As for accuracy, the archers in the traditional Mongolian archery tournament shoot at a stacked row of small cylindrical braided targets, each about the size of a large tea-mug at a distance of 75 metres for men and 65 metres for women, with composite bows that have no sights or modern aids. The judges in these contests stand next to the targets in order to judge where the arrow has hit. The arrows have blunt wooden tips rather than sharp metal or bone but, even so, being hit by one would be painful and would doubtless cause injury. The archers are so accurate that the judges lean forward to see better where the arrows hit. The competitors in these tournaments are master archers, and their arrows hit targets that are difficult even to see at that distance.
This is the miracle of archery. At a distance of 75 metres, the difference between hitting the target and hitting a judge standing one metre away is an angle of less than 1 degree (0.764 degrees for those interested). The difference between hitting the target and not is a fraction of this. It’s not about maths, though, it’s about judgement and skill. It’s about feeling the wind and knowing how much the arrow will be deflected. It’s about using your imagination to place the arrow at the centre of the target from far away. It’s about years of practice that give your muscles a memory of how a great shot feels so that you can replicate it again and again.
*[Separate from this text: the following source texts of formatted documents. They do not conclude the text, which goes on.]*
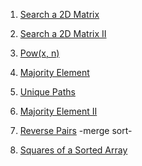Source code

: 1) [Search a 2D Matrix](https://leetcode.com/problems/search-a-2d-matrix/)

2) [Search a 2D Matrix II](https://leetcode.com/problems/search-a-2d-matrix-ii/)

3) [Pow(x, n)](https://leetcode.com/problems/powx-n/)

4) [Majority Element](https://leetcode.com/problems/majority-element/)

5) [Unique Paths](https://leetcode.com/problems/unique-paths/)

6) [Majority Element II](https://leetcode.com/problems/majority-element-ii/)

7) [Reverse Pairs](https://leetcode.com/problems/reverse-pairs/) -merge sort-
8) [Squares of a Sorted Array](https://leetcode.com/problems/squares-of-a-sorted-array/)
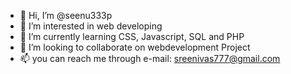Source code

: - 👋 Hi, I’m @seenu333p
- 👀 I’m interested in web developing
- 🌱 I’m currently learning CSS, Javascript, SQL and PHP
- 💞️ I’m looking to collaborate on webdevelopment Project
- 📫 you can reach me through e-mail: sreenivas777@gmail.com

<!---
seenu333p/seenu333p is a ✨ special ✨ repository because its `README.md` (this file) appears on your GitHub profile.
You can click the Preview link to take a look at your changes.
--->
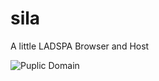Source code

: # sila

A little LADSPA Browser and Host

![Puplic Domain](http://freedomdefined.org/upload/2/20/Pd-button.png)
An expert archer is a formidable opponent at close range and at a distance. Being an expert archer takes years of dedication, practice, knowledge and skill. If you’re going to include characters in your story that are expert archers then give them that knowledge and skill. Have them practice that skill constantly. Make them care about the condition of their equipment, and the way it is stored or carried, whether it is damp or dry. Have them maintain their arrows and replace the ones that are cracked or broken. Have them check their bow-string and keep a spare under their hat where it’s dry and accessible. Have them check their bow after every fight and carefully unstring it so that it will be ready for next time.
At the same time, draw a balance between making your story accurate and believable and filling it with irrelevant detail. Such details used well can add richness and realism, but used badly it comes across as explication or irrelevant padding that will slow the narrative and steal the pace from your story.
As with all creative writing, the story comes first.